New Delhi: The National Centre for Biological Sciences, a Bengaluru-based research organisation, has come out with a Covid-19 test that does not require a PCR (polymerase chain reaction) machine and can be altered to detect mutant strains of the virus.
The test, developed in collaboration with research body Institute for Stem Cell Science & Regenerative Medicine (DBT-inStem), is called PHANTOM and does not rely on DNA amplification, which is required in an RT-PCR test and produces results with similar accuracy.
“It’s a two-step process. In the first step, the sample is put in a tube containing a cocktail of enzymes and a primer in a heat block, which amplifies the RNA present in the sample. The second step is shifting the tube to another heat block and adding an RNA toehold switch, which will prompt a change in colour if the sample is positive,” Dr Arati Ramesh faculty researcher at the NCBS, told ThePrint.
The test was developed by Ramesh and Dr Akash Gulyani, a professor at the University of Hyderabad.
A toehold switch is a biosensor that can be designed to bind to any part of an RNA strand of choice. Once bound, the switch produces a protein that can generate colour or light visible to the naked eye — indicating a positive sample.

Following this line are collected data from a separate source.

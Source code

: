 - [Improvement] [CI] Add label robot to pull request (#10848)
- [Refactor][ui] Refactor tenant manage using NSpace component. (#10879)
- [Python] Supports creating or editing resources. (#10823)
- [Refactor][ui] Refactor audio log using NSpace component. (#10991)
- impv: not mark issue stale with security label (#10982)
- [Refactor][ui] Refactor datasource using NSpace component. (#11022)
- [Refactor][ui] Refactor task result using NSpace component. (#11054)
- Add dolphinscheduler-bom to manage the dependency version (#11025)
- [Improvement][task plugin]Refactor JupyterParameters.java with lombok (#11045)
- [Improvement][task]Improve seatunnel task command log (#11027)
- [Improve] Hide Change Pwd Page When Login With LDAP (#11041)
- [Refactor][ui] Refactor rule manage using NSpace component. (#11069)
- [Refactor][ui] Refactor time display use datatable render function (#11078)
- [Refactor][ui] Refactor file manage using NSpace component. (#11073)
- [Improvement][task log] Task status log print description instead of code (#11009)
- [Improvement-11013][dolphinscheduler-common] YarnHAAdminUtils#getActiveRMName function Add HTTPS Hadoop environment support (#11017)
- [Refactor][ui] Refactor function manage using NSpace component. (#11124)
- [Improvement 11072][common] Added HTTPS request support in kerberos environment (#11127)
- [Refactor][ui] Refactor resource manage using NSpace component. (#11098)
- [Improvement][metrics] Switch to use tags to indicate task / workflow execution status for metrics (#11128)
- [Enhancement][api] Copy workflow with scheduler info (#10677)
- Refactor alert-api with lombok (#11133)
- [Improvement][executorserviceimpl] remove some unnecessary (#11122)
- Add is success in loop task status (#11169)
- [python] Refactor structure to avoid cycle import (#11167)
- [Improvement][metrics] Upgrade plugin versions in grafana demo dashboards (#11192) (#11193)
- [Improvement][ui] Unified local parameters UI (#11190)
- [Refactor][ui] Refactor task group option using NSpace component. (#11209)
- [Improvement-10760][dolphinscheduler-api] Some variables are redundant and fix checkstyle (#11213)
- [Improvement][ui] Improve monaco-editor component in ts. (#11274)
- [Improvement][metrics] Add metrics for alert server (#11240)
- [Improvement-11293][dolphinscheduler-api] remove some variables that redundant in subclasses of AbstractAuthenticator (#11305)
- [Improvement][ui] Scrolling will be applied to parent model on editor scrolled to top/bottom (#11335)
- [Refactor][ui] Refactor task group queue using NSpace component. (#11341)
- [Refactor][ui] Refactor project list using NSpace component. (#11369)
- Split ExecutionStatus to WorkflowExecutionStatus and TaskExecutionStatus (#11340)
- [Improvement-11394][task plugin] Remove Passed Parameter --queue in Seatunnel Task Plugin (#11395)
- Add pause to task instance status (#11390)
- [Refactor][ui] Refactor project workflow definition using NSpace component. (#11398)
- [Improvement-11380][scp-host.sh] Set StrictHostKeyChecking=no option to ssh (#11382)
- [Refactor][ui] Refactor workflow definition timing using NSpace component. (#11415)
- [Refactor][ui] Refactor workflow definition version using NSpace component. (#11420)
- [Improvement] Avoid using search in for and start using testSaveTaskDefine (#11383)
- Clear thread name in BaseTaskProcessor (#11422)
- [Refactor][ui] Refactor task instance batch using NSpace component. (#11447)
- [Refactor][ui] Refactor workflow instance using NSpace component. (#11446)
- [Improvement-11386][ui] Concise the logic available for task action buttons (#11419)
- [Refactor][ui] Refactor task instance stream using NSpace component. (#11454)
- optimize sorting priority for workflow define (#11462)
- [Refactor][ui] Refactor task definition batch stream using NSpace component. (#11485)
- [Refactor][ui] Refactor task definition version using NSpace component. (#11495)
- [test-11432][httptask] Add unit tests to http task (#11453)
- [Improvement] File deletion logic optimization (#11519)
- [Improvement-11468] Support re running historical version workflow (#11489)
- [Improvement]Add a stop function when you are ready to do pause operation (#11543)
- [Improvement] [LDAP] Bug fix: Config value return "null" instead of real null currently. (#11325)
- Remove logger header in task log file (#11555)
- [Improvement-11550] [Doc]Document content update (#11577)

“The test in its current form is designed to change colour if it’s a positive sample regardless of the strain. But the sensor can be easily altered to bind to specific parts of the RNA that have undergone mutation, which could then be used to identify different strains,” Ramesh added.
Currently, genome-sequencing is the only method being used to identify different strains of the virus in India, which requires scientists to compare the DNA from a sample with that of the mutant strain.
A paper on the test, not peer-reviewed, was published on the pre-print site medRxiv on 8 January.
How the test works
In the PHANTOM test, the viral RNA is amplified to detectable levels when it is heated at a steady temperature with three enzymes and a primer pair — short, single-stranded DNA sequences. The primer binds to the RNA, and the enzymes work to produce DNA, which is then converted back to RNA and multiplied.
The second step involves adding the toehold switch, which will produce colour if the virus is present in the sample.
“It’s a fragment of the SARS-CoV-2 genome that is amplified, not the whole thing. This test is more accessible because a single temperature is easier to obtain than the varying temperatures required for a PCR test,” Dr Ramesh said, adding that the whole process will take about two and a half hours.
So far, only naso-pharyngeal swabs have been used for the test, but the lab is hopeful that it will work with saliva as well, and is currently conducting experiments with Baptist Hospital in Bengaluru.
“We have applied for a provisional patent and have sent out the paper for publication. We’re also looking for companies to take this up on a large scale, so it can become a viable assay,” Dr Satyajit Mayor, director of NCBS, told ThePrint.
“What we’ve learned through this pandemic is that you need a variety of tests because no one test can do everything or answer all questions. We hope this one will answer a few,” said Dr Ramesh.